The deal is part of Citibank's bid to build Internet-based customer services around open-standards-based, off-the-shelf software which the bank believes is more adaptable to its customer needs. In the past, the banking giant has developed software itself.
Netscape hopes the deal will prove significant for the company, which beat out competitors including Microsoft. Terms of the pact were not disclosed.
"This announcement with Citibank demonstrates the significant customer momentum behind Netscape's strategy of enabling enterprises to act as service providers, delivering a full range of applications as Internet services to their internal and external customers," said Netscape President and CEO Jim Barksdale. "Citibank is leveraging Netscape software for its electronic commerce applications around the world."

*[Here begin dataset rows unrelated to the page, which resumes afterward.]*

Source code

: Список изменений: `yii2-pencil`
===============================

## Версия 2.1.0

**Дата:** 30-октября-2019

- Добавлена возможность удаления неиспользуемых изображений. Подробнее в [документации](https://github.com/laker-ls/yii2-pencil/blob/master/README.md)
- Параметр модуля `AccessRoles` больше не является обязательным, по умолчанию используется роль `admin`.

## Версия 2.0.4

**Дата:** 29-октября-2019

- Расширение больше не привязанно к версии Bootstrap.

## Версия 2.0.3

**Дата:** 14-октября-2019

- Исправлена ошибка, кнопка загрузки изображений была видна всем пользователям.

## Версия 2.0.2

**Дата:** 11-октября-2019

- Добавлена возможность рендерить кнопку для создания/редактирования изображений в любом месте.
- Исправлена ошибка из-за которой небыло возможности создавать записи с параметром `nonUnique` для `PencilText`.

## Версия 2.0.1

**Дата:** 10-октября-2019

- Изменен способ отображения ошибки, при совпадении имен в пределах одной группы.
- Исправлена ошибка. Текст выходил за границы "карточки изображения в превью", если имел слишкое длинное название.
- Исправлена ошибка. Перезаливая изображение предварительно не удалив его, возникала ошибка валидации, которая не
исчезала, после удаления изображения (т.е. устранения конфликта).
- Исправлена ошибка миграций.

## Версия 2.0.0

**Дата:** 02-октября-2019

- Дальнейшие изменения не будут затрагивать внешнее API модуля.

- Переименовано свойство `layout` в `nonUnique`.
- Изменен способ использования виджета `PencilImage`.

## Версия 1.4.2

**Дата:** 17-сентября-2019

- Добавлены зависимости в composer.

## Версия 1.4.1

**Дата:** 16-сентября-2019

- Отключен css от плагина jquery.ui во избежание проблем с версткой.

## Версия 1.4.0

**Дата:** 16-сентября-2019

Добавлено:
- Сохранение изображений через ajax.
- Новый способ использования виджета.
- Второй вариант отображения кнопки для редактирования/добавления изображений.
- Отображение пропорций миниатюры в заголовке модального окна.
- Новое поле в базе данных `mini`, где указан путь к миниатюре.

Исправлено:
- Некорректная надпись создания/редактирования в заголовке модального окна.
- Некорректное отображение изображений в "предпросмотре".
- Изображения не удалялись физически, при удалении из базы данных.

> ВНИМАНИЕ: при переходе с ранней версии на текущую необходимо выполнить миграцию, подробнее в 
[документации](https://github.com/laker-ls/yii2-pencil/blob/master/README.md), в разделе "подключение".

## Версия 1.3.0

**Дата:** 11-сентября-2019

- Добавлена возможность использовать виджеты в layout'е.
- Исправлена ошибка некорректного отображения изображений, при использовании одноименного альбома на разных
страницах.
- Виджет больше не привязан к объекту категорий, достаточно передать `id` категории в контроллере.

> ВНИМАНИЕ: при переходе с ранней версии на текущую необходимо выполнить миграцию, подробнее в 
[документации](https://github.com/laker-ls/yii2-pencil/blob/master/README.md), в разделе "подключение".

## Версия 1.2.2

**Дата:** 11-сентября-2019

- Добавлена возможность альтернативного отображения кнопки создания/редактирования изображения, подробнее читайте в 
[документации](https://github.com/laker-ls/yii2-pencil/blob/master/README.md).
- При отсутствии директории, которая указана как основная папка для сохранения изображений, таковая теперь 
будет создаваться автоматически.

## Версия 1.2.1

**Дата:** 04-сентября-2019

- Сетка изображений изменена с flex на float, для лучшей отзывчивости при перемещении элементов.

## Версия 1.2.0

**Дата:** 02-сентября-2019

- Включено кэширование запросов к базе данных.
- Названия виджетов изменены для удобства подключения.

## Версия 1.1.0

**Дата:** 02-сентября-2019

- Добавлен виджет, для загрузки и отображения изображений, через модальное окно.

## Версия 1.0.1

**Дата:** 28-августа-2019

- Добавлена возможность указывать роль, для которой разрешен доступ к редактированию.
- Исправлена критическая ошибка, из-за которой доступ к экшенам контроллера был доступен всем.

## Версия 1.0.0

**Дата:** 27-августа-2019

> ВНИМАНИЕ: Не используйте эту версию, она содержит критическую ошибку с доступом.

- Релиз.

Citibank is licensing Netscape's CommerceXpert line of e-commerce applications as well as its line of server software, including Application Server, Directory Server and SuiteSpot, for building intranets and extranets.
Citibank said it plans to build Internet Protocol-based networks for the use of company employees and corporate customers sometimes called intranets and extranets, respectively, based on Netscape's software. It also plans to roll out banking services to consumer customers over the Internet.
"Our goal is to be one click, one call, one mile away from customers," said Citibank Executive VP Ed Horowitz. "We have shifted away from building everything in-house to buying and building and integrating," he added. "We're using open platforms and open architectures, so as to be very flexible."